The third and final debate between the two presidential candidates was as fascinating as the first two, with the President Barack Obama on familiar grounds, outgunning Gov. Romney, putting him on the back foot right at the beginning saying, “Every time you’ve offered an opinion you’ve been wrong.”
Romney with cool self assurance reminded that there were more serious issues at stake “Attacking me is not an agenda” for an increasingly perilously world.
Romney was adamant that inspite of all the President’s claims that crippling sanctions on Iran have insured that their nuclear weapons program faces serious impediments, the country was four years closer to having nuclear capabilities.
The only foreign policy area that both agreed upon was that Israel was an important ally and come what way the US would support it, even if the country is attacked.

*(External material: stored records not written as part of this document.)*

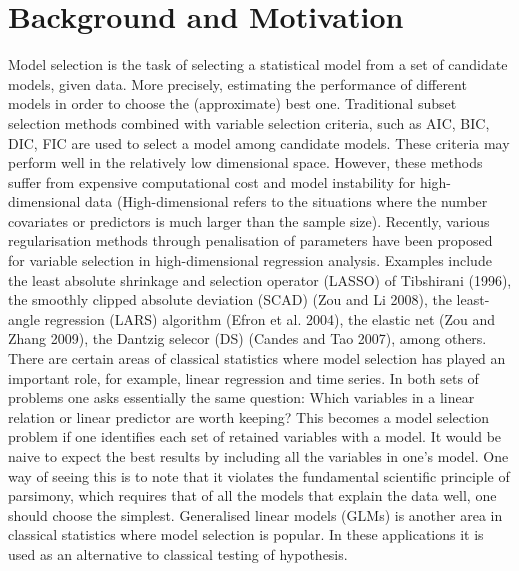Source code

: \documentclass[a4paper,12pt,openany]{report}
\theoremstyle{plain}
\theoremstyle{plain}
\theoremstyle{plain}
\theoremstyle{plain}
\theoremstyle{plain}
\theoremstyle{plain}
\theoremstyle{plain}
\theoremstyle{plain}
\theoremstyle{plain}
\theoremstyle{plain}
\theoremstyle{plain}
\theoremstyle{plain}
\begin{document}
	\section{Background and Motivation}
	\noindent
Model selection is the task of selecting a statistical model from a set of candidate models, given data. More precisely, estimating the performance of different models in order to choose the (approximate) best one. Traditional subset selection methods combined with variable selection criteria, such as AIC, BIC, DIC, FIC are used to select a model among candidate models. These criteria may perform well in the relatively low dimensional space. However, these methods suffer from expensive computational cost and model instability for high-dimensional data (High-dimensional refers to the situations where the number covariates or predictors is much larger than the sample size). Recently, various regularisation methods through penalisation of parameters have been proposed for variable selection in high-dimensional regression analysis. Examples include the least absolute shrinkage and selection operator (LASSO) of Tibshirani (1996), the smoothly clipped absolute deviation (SCAD) (Zou and Li 2008), the least-angle regression (LARS) algorithm (Efron et al. 2004), the elastic net (Zou and Zhang 2009), the Dantzig selecor (DS) (Candes and Tao 2007), among others. \\

There are certain areas of classical statistics where model selection has played an important role, for example, linear regression and time series. In both sets of problems one asks essentially the same question: Which variables in a linear relation or linear predictor are worth keeping? This becomes a model selection problem if one identifies each set of retained variables with a model.	
It would be naive to expect the best results by including all the variables in one\textquoteright s model. One way of seeing this is to note that it violates the fundamental scientific principle of parsimony, which requires that of all the models that explain the data well, one should choose the simplest.
Generalised linear models (GLMs) is another area in classical statistics where model selection is popular. In these applications it is used as an alternative to classical testing of hypothesis.\\
\end{document}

Although both expressed serious concern about what is going on in Syria, they said they were opposed to taking out the Syrian President Bashir Assad militarily.
Compared to the lackluster first debate and the very vociferous and combative second debate the third did not produce fireworks and there was much more cordiality with neither of them interrupting the other, something that was done with increasing regularity during the second debate.
For Romney, whose advertising campaign, both print and media, focused more on the economy and where he did not talk about Obama’s foreign policies, this was the only chance to challenge the President on where the President’s policies have gone wrong and how he intended to change them.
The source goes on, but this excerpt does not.